As the whole world is grappling with the challenges and struggles emanating from the COVID-19 pandemic, business leaders have the heinous task of navigating their companies and employees through this unchartered territory. However, managers are not only dealing with the underlying anxiety about their own positions, but many of them are also dealing with the stress and sadness of having to let go of some of their workers.
Sometimes, laying off employees is the only way to stop the bleeding especially when the company is losing a lot of money. But the question is how do you handle your feelings of sadness and guilt? How do you deliver this message virtually? And how can you manage the anxieties of the employees who remain?
• Are Layoffs Needed?
Losing your job during a pandemic is probably the worst thing that could happen to anyone and it affects both parties. If you are the one making the decision about layoffs, ask yourself if downsizing is necessary at this time or if there are alternative actions that could yield the same results? Can cuts and sacrifices be made elsewhere? Putting a hold on promotions perhaps? As a business leader, it is your job to find resourceful, creative ways on how your company can save as many jobs as possible and if you believe downsizing or rightsizing at that point is the only way, then you may proceed. Laying off staff should however be the absolute last resort for obvious reasons.
• Be Transparent
The most important thing during layoffs is communication. Transparent communication between the HR Manager and the laid-off staff about the reasons behind it can help smoothen the process. Lack of transparent communication while laying off employees would only result in malicious gossip and rumors which could affect the company’s reputation and cause more damage for those who do remain. Whether it is to cut losses, or to stay afloat, your employees deserve to know the truth and they deserve to know that you had explored all alternatives prior.
• Show Empathy and Support
There is a lot of uncertainty and it is hard enough that some people must lose jobs. The least that HR mangers and employers you can do however, is show some empathy. The onus is on the HR manager to handle the laying off process with sensitivity and consideration. When delivering the news, talk gently with respect while highlighting the reasons for the lay-off. However, it is important to avoid making promises as you might not know when business would begin to settle and become profitable, which could signal a recruitment drive. It is also important to mention that the reason for the layoff is not influenced by their job performance or competence where that it is the case.
• Help During Job Search
The best way to show your support is with a letter of recommendation which can help such an employee in a job search. You can also connect such employees to other HR managers who may have information on job opportunities or even ask the remaining employees to provide job referrals.

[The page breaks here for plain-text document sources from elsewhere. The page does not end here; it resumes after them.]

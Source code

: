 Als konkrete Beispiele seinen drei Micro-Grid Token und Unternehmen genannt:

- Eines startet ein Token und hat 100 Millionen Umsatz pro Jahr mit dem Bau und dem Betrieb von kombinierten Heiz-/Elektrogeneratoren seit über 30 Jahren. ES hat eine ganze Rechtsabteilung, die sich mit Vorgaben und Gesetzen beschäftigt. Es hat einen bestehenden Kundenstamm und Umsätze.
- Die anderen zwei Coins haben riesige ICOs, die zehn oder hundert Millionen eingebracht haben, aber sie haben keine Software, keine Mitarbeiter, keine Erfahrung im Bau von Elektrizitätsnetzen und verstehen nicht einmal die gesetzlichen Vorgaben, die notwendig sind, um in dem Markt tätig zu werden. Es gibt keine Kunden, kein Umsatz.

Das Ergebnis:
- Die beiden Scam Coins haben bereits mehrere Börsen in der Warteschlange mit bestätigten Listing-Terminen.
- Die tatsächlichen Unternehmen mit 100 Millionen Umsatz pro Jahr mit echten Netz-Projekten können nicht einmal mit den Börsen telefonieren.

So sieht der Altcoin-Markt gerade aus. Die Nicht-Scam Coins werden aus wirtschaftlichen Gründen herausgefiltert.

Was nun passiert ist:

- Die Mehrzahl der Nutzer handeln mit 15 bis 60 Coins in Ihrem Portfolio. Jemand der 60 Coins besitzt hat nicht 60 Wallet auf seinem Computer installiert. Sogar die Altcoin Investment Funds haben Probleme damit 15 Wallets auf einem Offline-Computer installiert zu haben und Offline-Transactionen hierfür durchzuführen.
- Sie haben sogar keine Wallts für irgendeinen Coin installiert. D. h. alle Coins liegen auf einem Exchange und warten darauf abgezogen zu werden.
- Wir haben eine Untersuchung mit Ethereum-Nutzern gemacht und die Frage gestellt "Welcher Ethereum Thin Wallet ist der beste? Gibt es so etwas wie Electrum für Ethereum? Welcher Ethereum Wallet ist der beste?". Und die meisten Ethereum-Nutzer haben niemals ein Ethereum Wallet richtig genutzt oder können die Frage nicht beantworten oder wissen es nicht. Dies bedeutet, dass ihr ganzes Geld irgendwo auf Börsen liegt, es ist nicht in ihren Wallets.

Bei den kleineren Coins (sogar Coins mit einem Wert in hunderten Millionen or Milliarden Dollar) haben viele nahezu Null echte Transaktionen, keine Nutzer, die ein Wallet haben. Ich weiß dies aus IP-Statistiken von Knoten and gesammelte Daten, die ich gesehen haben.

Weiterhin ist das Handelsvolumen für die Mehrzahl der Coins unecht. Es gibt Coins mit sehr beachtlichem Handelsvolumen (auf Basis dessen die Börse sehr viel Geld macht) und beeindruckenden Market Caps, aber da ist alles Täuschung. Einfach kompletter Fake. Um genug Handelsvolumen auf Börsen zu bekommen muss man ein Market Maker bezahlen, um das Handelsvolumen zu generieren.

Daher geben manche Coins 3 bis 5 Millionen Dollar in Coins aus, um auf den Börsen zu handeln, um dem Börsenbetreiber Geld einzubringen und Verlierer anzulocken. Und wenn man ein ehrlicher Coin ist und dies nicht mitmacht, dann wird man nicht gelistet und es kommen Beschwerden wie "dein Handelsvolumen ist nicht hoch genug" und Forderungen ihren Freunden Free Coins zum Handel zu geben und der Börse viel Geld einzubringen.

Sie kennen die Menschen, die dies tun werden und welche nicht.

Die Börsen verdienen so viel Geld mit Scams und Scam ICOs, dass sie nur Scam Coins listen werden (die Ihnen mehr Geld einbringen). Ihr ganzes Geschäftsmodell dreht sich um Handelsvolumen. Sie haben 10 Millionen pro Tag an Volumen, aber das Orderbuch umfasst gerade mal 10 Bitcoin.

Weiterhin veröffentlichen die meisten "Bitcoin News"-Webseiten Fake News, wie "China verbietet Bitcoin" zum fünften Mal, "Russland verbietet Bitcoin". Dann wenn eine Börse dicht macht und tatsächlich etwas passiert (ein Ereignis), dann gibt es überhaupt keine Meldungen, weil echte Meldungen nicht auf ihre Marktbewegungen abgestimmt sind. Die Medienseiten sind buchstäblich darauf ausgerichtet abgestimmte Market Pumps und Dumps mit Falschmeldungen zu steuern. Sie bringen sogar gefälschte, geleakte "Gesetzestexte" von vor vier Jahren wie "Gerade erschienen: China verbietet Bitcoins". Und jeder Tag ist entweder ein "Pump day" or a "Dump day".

• Reassure the Remaining Employees
Laying off staff usually has a tremendous demotivating effect on the remaining employees. In some cases, it might just be an employee that has been laid off but a friend. This decreases morale, increases stress, affects productivity, and performance and increases overall anxiety. Thus, it is important to address this as soon as possible. Address the remaining employees and reassure that their jobs are not at stake and encourage them to make the laying off process smoother for their colleagues. This would help the company survive during uncertain times.
As a business leader, it is upon you to handle the laying off process to be as stress-free as possible. It is not so easy telling employees they would be losing their jobs during a pandemic. It is a very unusual circumstance, but it is what it is. The key is to show empathy and support but do not overpromise or commit to re-hire when you are unsure.